Interessante a história do Arnesto!
Rapaz, juro que sempre pensei que fosse Ernesto!!
Valeu por esclarecer a dúvida!!
Grande abraço!!
Celso Kerski

André Luis Rosa e Silva disse...

obrigado pelo comentário, celso!
procure o livro que eu citei. a história do adoniran é incrível.
abraços

Fergath disse...

até que enfim!
;)

e que "a próxima" não demore...

André Luis Rosa e Silva disse...

obrigado, querida fergath.
prometo que não vai demorar tantos meses assim a próxima postagem.
beijão

Karla Danielle disse...

"Fergath pegou no meu pé, meu primo Rodrigo" então quer dizer que tem que pegar no tranco,rs...
bjkas pra vc. menino maluquinho que eu adoro! e vê se não empaca mais,rsrsrs...

Karla Danielle disse...
Este comentário foi removido pelo autor.
André Luis Rosa e Silva disse...

ah, dani, obrigado...
pega no meu pé você também...
e vê se não desaparece!
beijos

giu disse...

tá lindo.
(Adoniran me lembra pizza... mas tudo bem)
bjo, bjo

André Luis Rosa e Silva disse...

obrigado, giu...
apareça sempre. vamos comer um calzone, já que você não gosta de pizza.
besos

Karla Danielle disse...

Meu amor,
estive por aqui e percebi que não haviam postagens novas...
Mas tive a surpresa do verde,rs...
Virou Palmerense?
kkkkkkkk

Ah querido, milkoisas não existe mais.
Só uma certa caixa onde guardo com muito carinho, fios torcidos dos meus pensamentos...
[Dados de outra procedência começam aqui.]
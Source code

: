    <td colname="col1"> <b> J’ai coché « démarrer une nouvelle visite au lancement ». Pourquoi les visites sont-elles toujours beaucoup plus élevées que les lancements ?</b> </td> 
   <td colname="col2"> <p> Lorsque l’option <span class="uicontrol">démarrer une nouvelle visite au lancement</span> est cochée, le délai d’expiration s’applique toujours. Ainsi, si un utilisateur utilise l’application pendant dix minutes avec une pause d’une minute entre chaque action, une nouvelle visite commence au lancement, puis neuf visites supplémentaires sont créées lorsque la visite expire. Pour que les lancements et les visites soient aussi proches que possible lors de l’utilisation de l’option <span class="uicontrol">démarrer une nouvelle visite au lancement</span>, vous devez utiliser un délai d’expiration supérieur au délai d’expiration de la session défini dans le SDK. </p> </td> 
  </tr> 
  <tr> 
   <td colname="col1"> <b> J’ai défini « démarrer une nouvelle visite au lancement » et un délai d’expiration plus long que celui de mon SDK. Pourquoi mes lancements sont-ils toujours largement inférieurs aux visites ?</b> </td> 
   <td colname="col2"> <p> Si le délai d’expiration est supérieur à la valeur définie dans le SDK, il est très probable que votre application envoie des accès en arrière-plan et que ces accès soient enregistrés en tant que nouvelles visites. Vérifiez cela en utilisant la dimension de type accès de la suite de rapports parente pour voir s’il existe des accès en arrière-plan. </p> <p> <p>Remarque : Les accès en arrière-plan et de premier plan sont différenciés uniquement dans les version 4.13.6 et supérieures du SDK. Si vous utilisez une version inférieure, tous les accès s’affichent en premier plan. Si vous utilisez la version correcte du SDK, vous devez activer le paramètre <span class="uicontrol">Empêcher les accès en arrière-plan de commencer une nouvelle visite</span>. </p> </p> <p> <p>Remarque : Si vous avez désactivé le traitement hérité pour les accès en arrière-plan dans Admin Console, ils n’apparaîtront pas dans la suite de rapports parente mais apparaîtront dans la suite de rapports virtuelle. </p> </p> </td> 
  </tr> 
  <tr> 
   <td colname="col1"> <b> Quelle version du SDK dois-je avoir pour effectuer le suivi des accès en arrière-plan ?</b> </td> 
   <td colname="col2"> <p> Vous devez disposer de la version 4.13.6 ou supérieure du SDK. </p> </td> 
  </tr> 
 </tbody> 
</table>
http://caixinhaderetros.blogspot.com/

A casa é sua mas lembre-se
não sou poetisa!
Assim... assim...
Vai um pouco de mim.

mil bjkas gostosas da tua Danny♥

MARCELO MENDEZ disse...

opa... O palmeirense que escreve bem te agrade a deferencia

abraço

André Luis Rosa e Silva disse...

dani! não virei palmeirense! o verde é uma cor que eu gosto, apenas. daqui uns dias eu mudo. mas como você pode ver, eu tenho uns amigos com o terrível defeito de serem palmeirenses... também, quem mandou não estudar...
hehehehe
bom, lindona, agradeço suas palavras, apareça. um dia quero ver como você está. beijão.

André Luis Rosa e Silva disse...

marcelo, é sempre um prazer divulgar o trabalho de quem tem o que dizer. abraços e apareça sempre!

Alan izaias disse...

Olha professor lendo esse texto comprendi a importância de Adoniran para o samba genuinamente brasileiro. Visite freqüentemente meu blog, abraço.

André Luis Rosa e Silva disse...

oi, alan. obrigado pela visita. blogs são coisas legais. ouça música brasileira. abraços.